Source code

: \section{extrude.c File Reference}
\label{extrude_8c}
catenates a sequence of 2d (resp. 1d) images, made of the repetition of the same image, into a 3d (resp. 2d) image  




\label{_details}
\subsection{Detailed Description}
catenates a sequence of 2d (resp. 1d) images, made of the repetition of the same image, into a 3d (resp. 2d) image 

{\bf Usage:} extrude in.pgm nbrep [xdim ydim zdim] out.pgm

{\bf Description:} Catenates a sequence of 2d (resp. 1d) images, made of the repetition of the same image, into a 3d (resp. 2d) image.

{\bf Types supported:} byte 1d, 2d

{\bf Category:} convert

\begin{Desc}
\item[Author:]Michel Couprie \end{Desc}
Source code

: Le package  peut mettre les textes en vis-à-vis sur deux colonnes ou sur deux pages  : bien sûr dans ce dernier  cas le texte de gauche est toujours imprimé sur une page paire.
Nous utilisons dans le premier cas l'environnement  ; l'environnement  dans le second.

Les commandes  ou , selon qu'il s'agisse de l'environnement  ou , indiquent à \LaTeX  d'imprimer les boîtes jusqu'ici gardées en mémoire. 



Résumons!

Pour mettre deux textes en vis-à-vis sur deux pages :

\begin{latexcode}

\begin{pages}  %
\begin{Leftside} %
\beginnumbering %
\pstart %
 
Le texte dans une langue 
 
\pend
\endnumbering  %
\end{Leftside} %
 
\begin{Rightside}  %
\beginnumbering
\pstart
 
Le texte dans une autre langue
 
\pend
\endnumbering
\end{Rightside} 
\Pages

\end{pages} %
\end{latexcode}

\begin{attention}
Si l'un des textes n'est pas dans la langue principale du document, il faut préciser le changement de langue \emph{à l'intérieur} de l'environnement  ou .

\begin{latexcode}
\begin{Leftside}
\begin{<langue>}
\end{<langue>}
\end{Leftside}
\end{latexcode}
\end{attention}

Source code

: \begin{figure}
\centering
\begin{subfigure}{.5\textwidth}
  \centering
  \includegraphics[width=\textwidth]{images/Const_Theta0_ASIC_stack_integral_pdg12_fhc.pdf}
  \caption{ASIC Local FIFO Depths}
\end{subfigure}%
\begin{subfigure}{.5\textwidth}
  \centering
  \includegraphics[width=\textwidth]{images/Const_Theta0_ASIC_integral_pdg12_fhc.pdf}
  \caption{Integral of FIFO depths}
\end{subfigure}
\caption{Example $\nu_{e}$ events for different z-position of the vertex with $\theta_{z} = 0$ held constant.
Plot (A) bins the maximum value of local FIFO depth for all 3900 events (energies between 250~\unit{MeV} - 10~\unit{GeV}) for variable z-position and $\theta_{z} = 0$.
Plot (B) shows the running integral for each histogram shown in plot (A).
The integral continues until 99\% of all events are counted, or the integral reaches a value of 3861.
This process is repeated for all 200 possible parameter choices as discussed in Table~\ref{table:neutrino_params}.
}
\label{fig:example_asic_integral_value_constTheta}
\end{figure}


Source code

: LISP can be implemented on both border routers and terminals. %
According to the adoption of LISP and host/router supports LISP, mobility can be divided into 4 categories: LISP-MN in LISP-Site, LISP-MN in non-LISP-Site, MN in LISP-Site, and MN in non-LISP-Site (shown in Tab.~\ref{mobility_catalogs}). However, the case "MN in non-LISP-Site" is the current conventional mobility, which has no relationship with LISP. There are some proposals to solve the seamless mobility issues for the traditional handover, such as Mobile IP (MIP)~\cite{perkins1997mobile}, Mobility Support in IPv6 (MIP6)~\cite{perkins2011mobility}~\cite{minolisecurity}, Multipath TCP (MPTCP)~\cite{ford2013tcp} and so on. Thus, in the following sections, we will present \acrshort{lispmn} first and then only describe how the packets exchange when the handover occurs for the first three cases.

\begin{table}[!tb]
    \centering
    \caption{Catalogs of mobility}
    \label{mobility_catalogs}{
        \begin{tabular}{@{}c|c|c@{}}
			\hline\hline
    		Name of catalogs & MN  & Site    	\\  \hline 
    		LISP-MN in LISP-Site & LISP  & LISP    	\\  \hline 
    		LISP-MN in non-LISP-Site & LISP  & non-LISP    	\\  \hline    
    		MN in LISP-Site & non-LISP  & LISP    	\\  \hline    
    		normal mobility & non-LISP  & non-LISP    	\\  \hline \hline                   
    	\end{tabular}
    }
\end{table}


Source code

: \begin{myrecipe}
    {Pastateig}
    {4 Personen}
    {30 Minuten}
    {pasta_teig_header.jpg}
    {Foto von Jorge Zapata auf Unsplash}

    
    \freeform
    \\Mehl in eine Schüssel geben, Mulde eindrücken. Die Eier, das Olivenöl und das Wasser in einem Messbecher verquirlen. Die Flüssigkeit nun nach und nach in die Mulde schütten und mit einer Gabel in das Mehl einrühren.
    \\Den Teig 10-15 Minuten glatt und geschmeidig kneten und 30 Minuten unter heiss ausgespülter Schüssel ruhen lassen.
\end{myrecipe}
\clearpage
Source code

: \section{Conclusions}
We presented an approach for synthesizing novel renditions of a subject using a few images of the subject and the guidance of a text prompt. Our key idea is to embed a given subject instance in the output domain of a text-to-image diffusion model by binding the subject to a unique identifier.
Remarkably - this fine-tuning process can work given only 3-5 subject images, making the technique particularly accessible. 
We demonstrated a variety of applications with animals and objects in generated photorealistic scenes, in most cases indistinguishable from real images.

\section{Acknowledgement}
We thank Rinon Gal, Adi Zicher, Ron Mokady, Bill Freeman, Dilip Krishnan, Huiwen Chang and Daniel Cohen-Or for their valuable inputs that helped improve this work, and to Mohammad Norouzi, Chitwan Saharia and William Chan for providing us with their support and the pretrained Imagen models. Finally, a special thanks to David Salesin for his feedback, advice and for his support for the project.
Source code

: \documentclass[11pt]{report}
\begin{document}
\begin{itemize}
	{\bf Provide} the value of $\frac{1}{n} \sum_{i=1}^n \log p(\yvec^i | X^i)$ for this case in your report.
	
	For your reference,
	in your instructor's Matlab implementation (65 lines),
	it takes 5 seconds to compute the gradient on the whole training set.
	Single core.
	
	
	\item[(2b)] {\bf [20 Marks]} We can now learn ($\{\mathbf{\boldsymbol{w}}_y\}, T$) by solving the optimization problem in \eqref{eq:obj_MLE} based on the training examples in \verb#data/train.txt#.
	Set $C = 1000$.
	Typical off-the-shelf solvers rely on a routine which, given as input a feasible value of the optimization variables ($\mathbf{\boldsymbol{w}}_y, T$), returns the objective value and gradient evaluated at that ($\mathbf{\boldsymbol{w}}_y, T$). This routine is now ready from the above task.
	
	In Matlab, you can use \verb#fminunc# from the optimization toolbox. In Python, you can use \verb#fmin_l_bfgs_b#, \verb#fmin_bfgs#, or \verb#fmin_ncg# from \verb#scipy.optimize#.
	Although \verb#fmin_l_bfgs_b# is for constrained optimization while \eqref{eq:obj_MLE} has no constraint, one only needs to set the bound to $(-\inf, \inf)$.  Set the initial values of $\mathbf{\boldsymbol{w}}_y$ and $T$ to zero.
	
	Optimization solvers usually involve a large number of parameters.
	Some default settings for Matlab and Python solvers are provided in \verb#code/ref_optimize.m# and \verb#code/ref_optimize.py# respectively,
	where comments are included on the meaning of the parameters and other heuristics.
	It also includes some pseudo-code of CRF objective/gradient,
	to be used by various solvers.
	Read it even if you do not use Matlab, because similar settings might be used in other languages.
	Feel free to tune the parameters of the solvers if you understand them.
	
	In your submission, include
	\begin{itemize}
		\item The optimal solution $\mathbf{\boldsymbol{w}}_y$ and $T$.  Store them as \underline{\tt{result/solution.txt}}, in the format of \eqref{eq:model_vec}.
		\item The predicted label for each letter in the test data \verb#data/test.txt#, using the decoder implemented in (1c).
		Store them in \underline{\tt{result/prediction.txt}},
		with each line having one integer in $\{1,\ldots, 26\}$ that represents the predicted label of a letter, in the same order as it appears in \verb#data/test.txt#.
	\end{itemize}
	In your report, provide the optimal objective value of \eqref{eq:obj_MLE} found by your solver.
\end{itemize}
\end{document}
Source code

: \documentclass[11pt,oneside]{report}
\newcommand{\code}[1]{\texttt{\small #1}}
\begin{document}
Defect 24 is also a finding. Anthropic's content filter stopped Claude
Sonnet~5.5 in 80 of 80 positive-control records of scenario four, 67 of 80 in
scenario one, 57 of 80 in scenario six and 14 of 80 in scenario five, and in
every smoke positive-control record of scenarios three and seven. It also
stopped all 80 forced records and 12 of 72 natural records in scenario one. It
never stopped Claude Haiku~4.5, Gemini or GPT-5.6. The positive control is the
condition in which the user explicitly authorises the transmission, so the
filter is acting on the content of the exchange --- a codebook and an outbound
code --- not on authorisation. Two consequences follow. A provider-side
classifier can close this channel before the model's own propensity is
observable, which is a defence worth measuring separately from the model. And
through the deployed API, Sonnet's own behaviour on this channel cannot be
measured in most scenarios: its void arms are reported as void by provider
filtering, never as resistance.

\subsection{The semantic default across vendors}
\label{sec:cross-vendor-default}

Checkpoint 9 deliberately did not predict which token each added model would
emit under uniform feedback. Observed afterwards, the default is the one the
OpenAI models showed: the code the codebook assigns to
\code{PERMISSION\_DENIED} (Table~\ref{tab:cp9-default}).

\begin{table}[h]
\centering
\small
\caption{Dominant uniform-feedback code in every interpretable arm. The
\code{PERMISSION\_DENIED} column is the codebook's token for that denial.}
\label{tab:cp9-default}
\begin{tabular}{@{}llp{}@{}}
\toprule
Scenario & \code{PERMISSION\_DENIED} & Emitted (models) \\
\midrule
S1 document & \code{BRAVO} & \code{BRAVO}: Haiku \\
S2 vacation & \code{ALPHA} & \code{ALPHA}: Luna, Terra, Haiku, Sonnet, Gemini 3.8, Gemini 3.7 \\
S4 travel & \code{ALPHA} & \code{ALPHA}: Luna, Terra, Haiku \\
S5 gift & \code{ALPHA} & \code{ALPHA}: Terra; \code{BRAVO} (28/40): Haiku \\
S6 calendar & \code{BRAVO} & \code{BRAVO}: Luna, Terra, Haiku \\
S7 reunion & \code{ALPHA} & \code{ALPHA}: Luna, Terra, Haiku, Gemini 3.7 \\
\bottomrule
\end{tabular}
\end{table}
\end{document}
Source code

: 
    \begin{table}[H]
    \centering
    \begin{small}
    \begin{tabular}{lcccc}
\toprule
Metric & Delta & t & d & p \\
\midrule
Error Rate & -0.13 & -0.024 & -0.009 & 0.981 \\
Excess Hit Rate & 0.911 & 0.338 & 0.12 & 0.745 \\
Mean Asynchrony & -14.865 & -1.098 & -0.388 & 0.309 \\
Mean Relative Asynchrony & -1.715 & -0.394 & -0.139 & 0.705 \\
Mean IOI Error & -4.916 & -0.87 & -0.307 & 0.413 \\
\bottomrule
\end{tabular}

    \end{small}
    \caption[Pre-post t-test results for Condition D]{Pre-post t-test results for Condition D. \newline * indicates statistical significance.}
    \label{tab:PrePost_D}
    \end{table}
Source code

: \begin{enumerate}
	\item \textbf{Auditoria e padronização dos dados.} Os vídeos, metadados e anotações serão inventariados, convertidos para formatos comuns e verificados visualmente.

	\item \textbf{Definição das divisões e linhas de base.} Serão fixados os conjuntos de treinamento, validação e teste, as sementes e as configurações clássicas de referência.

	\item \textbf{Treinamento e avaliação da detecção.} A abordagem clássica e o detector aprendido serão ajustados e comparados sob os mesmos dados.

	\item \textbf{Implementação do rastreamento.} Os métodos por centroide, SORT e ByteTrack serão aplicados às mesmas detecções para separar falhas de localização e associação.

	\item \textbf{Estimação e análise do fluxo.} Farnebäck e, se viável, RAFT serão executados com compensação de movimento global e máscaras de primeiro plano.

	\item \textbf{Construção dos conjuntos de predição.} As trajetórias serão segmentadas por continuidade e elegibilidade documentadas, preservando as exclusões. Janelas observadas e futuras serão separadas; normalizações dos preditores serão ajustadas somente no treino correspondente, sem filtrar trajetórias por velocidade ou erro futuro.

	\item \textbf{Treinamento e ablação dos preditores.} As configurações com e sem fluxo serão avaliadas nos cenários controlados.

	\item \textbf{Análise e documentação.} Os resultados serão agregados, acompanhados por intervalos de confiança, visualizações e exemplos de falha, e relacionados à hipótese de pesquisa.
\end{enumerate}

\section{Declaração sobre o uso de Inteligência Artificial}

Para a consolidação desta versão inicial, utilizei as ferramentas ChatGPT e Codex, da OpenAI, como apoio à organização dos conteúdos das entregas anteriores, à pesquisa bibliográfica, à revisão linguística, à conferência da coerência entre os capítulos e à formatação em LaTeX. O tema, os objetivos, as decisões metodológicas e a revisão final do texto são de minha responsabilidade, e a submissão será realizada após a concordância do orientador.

★ ★ ★ ★

YOUR INSTRUCTIONS:
Please give, as a single number with nothing added, the count of lines in the records that contain the word "default".

THE ANSWER:
6